In 2016-17 he played with Mostlow State College and averaged 9.2 points and 6.1 rebounds.

He attended Scotland Performance Institute in Chambersburg, Pennsylvania and committed to play with the Florida Atlantic University Owls, where in the next two seasons he averaged 5.5 points and 4.1 rebounds per game. also winning Mostlow State College Region 7 Tennessee Championship. In 2019-20 he was 10th in the C-USA with a .593 2 point field goal percentage.

=== College statistics ===

| Year | Team | GP | GS | MPG | %TC | %3P | %FT | RPG | APG | SPG | BPG | PPG |
|---|---|---|---|---|---|---|---|---|---|---|---|---|
| 2018–19 | Florida Atlantic | 32 | 11 | 12.3 | .552 | .273 | .632 | 3.7 | 0.3 | 0.3 | 0.4 | 4.8 |
| 2019–20 | Florida Atlantic | 32 | 11 | 16.8 | .531 | .222 | .625 | 4.5 | 0.9 | 0.5 | 0.3 | 6.2 |
| Total |  | 64 | 22 | 14.5 | .540 | .237 | .627 | 4.1 | 0.6 | 0.4 | 0.3 | 5.5 |

== Professional career ==
After going undrafted in the 2020 NBA draft, on August 9, 2020, Zečević joined the roster of the MBK Baník Handlová of the Slovak Basketball League (SBL), the first tier of basketball in Slovakia. He averaged 14.5 points per game, shooting 59.5% from the floor (5th in the league), with 8.7 rebounds per game (4th), and 0.5 blocks per game (10th).

On July 29, 2021, he signed with Kharkivski Sokoly of the Ukrainian Basketball Superleague.
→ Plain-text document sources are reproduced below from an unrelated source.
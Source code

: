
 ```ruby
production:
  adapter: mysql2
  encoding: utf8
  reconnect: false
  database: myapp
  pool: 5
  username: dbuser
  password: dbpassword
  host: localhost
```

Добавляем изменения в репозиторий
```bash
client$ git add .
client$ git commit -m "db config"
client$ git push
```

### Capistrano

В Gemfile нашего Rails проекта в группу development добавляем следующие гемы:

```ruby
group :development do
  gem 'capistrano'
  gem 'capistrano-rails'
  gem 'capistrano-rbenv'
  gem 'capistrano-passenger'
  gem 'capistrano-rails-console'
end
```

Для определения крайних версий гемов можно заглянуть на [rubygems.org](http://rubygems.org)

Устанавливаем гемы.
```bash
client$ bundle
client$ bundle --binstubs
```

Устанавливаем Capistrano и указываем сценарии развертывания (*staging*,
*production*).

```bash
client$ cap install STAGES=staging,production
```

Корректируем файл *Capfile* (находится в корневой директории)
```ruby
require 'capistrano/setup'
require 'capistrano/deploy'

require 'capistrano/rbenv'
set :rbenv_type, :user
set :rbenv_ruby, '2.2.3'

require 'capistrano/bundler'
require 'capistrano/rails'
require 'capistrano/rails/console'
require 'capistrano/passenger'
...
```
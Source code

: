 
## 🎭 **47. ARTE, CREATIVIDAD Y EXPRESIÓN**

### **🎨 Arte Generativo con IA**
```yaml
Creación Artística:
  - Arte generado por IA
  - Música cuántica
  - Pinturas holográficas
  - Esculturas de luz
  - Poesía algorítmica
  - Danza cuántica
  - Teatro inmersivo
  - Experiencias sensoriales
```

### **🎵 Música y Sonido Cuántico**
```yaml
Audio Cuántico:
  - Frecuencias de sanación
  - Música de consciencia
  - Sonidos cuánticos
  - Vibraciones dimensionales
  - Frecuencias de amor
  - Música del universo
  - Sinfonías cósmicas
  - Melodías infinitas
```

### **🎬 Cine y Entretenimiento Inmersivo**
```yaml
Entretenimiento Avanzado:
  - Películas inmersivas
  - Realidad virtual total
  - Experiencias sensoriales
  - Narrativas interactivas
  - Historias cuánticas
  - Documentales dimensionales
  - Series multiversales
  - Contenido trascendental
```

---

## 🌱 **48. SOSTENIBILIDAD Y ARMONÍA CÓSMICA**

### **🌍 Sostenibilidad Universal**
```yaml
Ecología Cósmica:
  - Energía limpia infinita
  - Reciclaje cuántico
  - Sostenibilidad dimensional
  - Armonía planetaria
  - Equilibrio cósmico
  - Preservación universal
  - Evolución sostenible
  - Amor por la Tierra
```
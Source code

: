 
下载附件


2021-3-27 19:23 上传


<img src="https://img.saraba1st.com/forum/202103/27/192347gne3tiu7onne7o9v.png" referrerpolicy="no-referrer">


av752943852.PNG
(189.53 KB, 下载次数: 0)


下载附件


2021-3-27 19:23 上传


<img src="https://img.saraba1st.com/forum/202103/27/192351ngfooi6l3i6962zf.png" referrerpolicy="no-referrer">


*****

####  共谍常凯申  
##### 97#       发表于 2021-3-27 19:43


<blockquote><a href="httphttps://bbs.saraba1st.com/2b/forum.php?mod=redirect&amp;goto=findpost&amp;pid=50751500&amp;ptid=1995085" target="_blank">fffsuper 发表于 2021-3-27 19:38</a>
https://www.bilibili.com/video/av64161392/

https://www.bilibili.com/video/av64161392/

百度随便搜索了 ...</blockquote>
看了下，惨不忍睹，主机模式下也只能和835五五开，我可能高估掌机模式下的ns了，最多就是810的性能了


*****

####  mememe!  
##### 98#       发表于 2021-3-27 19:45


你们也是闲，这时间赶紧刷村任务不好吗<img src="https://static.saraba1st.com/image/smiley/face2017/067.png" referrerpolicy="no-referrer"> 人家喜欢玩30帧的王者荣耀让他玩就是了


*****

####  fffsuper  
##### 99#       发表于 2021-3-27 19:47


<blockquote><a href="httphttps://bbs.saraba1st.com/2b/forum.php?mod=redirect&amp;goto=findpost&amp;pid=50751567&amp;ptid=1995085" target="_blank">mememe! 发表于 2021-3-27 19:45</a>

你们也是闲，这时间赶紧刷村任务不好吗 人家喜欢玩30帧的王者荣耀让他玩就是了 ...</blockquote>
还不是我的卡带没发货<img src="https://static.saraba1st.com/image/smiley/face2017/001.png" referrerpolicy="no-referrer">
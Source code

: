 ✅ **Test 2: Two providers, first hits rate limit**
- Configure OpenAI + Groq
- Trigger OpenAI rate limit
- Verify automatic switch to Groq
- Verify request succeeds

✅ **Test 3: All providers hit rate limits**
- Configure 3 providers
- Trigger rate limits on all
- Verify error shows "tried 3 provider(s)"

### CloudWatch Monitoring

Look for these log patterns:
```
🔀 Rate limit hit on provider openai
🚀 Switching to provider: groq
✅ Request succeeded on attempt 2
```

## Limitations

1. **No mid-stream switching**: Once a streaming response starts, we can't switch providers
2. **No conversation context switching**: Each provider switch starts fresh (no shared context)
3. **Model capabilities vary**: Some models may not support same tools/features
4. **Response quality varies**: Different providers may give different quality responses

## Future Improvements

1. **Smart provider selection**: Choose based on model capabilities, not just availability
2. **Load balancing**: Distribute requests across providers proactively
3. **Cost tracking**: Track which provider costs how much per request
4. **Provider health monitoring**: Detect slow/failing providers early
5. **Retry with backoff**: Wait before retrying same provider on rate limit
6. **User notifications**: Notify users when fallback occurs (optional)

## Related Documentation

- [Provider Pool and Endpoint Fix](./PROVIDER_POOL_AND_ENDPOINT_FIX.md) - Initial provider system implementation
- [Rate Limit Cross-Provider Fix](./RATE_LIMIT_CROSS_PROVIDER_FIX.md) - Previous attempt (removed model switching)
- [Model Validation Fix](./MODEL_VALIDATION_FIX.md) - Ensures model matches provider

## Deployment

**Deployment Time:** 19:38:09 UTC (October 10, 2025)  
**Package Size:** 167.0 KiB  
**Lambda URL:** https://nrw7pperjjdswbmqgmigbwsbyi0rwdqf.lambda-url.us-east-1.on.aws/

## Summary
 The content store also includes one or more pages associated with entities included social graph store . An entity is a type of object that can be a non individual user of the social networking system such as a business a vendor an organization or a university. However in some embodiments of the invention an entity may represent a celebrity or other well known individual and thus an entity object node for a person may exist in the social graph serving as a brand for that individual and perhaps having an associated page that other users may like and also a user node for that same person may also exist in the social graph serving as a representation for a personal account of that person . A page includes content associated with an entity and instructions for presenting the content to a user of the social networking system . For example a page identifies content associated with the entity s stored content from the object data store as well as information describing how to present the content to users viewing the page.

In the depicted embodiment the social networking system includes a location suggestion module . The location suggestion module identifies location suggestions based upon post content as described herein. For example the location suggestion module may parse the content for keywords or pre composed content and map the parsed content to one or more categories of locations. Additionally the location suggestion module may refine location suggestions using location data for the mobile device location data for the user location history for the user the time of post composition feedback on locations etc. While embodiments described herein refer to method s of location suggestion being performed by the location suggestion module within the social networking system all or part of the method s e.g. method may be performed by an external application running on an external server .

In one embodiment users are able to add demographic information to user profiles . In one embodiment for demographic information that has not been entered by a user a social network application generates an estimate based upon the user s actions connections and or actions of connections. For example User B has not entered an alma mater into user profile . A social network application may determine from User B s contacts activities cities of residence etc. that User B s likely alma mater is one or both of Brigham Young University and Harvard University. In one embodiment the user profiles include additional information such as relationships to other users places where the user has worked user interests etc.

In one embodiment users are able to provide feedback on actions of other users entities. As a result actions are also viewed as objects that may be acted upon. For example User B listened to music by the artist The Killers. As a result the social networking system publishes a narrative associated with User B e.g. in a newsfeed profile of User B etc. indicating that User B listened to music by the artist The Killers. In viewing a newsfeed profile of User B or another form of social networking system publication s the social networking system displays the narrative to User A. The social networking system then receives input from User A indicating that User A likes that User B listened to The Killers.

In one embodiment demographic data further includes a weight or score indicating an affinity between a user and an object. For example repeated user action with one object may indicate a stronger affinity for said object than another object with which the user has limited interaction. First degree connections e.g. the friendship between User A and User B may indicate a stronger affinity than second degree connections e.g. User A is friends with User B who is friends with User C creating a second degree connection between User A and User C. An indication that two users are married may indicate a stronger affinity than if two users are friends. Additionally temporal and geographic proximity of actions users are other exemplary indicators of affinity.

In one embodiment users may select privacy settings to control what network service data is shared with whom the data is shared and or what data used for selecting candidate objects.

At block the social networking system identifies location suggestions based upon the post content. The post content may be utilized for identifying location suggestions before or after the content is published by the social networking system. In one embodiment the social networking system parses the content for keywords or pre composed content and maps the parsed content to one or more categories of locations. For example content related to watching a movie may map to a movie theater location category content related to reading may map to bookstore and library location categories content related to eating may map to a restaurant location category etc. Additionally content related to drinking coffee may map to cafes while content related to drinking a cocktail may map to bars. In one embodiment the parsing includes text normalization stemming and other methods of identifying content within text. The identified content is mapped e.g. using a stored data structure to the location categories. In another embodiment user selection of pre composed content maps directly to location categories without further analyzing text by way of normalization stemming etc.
He averaged 14.5 points per game (10th in the league), with 8.3 rebounds per game (2nd).

On August 5, 2022, he has signed with Zastal Zielona Góra of the Polish Basketball League (PLK).

On February 28, 2024, he signed with Bnei Herzliya Basket in the Israeli Basketball Premier League.

On September 14, 2024, he signed with EWE Baskets Oldenburg of the German Basketball Bundesliga (BBL).

On August 30, 2025, he signed with Darüşşafaka of the Türkiye Basketbol Ligi (TBL).